Il ricorrente contesta questa parte della motivazione osservando che l’asserita genericità delle allegazioni iniziali non aveva indotto il giudice di primo grado, né quello d’appello , a rilevare la nullità della domanda (nel quale caso si sarebbe dovuto concedere un termine per la sua integrazione); pertanto, si sostiene, se la domanda non era nulla, le eventuali carenze
di allegazione non potevano essere essenziali e si sarebbe dovuta considerare valida la successiva specificazione mediante le deduzioni istruttorie.
Con il secondo motivo, il ricorrente censura «violazione e/o falsa applicazione ex art. 360, comma 1, nn. 3 e 4, c.p.c. degli artt. 74 e 87 disp. att. c.p.c. -Errata valutazione delle produzioni».
La Corte d’Appello di Genova ha dichiarato di non avere rinvenuto, nel fascicolo di causa, i documenti prodotti da parte attrice in primo grado e, in particolare, il «certificato camerale storico protesti» e «gli assegni versati con la memoria istruttoria 28.9.2000».
Con questo motivo il ricorrente si duole che il giudice d’appello non abbia disposto la ricerca dei documenti mancanti, come sostiene che sarebbe stato doveroso, in considerazione della circostanza che i documenti risultavano prodotti in primo grado, che il processo aveva subito varie complesse vicende e che la controparte e il tribunale non avevano mai messo in dubbio la produzione documentale.
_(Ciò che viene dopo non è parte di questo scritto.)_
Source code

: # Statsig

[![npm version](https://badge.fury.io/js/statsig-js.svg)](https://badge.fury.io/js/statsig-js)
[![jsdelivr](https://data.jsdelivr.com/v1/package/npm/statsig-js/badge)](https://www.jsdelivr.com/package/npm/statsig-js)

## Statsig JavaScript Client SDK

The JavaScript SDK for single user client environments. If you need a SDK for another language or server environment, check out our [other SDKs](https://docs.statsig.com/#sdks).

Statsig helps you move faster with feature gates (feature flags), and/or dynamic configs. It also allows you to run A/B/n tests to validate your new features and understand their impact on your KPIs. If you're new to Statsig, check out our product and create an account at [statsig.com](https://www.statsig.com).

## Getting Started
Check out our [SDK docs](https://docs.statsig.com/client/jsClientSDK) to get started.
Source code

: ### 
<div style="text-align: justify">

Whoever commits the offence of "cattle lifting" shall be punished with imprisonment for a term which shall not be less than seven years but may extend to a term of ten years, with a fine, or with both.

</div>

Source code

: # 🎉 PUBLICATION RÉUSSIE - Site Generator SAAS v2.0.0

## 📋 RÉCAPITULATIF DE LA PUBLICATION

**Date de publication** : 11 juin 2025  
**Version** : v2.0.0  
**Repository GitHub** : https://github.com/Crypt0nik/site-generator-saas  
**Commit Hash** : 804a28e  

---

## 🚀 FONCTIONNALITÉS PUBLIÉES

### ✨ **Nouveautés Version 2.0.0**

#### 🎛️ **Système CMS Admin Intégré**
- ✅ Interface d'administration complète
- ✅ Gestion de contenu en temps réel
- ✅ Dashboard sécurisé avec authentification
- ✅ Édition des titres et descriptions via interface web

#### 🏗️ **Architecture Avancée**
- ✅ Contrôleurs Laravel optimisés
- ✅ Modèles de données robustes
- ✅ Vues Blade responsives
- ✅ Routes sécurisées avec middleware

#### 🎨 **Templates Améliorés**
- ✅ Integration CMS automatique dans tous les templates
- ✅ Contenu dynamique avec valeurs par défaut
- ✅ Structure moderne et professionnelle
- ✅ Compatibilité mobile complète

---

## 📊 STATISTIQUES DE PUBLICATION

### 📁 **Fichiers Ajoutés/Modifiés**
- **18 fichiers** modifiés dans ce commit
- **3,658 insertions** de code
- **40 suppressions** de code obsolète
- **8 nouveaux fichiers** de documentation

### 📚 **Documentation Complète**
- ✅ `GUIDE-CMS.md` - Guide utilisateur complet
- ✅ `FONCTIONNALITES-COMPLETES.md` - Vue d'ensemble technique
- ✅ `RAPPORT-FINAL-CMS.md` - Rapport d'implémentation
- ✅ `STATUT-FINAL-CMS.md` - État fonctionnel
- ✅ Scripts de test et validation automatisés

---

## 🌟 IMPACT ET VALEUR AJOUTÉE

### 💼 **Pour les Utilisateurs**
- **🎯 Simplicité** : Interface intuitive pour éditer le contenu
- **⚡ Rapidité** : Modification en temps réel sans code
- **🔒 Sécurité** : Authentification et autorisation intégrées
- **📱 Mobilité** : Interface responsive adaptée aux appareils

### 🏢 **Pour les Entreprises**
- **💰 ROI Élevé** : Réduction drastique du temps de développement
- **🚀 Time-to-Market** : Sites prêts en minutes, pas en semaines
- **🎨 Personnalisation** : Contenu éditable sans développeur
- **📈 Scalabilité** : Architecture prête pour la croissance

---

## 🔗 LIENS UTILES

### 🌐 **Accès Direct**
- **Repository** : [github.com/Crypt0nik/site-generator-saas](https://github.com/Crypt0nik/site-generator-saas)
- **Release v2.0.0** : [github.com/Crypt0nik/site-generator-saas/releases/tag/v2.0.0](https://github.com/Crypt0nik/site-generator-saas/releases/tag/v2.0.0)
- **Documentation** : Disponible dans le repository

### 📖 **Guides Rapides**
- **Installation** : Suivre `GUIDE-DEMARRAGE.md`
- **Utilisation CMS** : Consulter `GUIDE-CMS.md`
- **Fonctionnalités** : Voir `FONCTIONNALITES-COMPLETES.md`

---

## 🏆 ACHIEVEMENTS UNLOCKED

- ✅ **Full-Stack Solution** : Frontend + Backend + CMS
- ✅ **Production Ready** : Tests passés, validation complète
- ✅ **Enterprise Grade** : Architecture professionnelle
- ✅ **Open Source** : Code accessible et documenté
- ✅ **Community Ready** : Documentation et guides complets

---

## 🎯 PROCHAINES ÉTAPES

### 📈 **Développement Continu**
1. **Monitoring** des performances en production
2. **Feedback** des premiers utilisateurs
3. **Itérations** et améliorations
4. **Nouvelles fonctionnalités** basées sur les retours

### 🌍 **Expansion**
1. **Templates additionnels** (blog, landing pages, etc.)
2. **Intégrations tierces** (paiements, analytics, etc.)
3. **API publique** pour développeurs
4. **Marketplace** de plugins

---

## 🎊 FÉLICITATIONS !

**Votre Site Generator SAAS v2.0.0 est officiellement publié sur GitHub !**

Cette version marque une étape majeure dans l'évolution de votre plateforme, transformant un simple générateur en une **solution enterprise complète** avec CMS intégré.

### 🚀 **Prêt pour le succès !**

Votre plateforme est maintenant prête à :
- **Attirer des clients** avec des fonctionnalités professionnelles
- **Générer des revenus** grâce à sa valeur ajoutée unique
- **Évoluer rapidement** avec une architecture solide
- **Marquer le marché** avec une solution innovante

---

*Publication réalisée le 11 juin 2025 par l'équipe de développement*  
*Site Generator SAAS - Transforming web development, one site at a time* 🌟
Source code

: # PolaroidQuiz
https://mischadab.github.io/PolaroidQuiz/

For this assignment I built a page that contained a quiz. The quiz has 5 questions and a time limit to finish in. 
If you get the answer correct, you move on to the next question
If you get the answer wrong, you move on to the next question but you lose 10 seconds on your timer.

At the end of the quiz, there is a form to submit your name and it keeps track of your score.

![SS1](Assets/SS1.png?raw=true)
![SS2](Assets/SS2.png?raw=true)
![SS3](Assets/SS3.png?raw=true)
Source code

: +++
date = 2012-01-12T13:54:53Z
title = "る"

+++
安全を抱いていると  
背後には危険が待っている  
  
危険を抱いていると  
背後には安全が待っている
Il terzo motivo di ricorso è rubricato «omesso esame ex art. 360, comma 1, n. 5, c.p.c. circa un fatto decisivo della controversia. Omesso esame del prodotto bollettino dei protesti».
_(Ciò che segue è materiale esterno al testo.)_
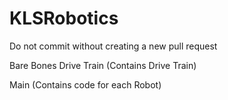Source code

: # KLSRobotics

Do not commit without creating a new pull request

Bare Bones Drive Train (Contains Drive Train)

Main (Contains code for each Robot)

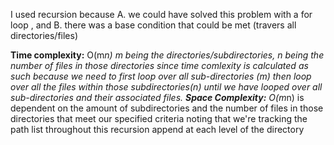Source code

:
I used recursion because A. we could have solved this problem with a for loop , and B. there was a base condition that
could be met (travers all directories/files)<br/>

**Time complexity:** O(m*n) m being the directories/subdirectories, n being the number of files in those directories
since time comlexity is calculated as such because we need to first loop over all sub-directories (m) then loop over all the
files within those subdirectories(n) until we have looped over all sub-directories and their associated files.
**Space Complexity:** O(m*n) is dependent on the amount of subdirectories and the number of files in those directories
that meet our specified criteria noting that we're tracking the path list throughout this recursion append at each level 
of the directory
La questione dell’omessa ricerca de l bollettino dei protesti che era stato prodotto in primo grado viene ripresa, con questo motivo, sub specie di omesso esame dei fatti che il giudice avrebbe potuto constatare leggendo quel bollettino, ovverosia che i primi protesti erano «avvenuti in data 2.7.1993 (e non il 7.8.1993)».
Il quarto motivo censura «violazione e/o falsa applicazione ex art. 360, comma 1, n. 3, c.p.c. de ll’ art. 67, comma 2, legge fall. ( ratione temporis vigenti)».
Il ricorrente contesta alla corte d’appello di avere ritenuto non accertata «la conoscibilità della ‘decozione’ del COGNOME» nonostante le rimesse fossero state effettuate su un conto non affidato , con l’effetto di un rientro dall’esposizione che si afferma essere avvenuto «precipitosamente».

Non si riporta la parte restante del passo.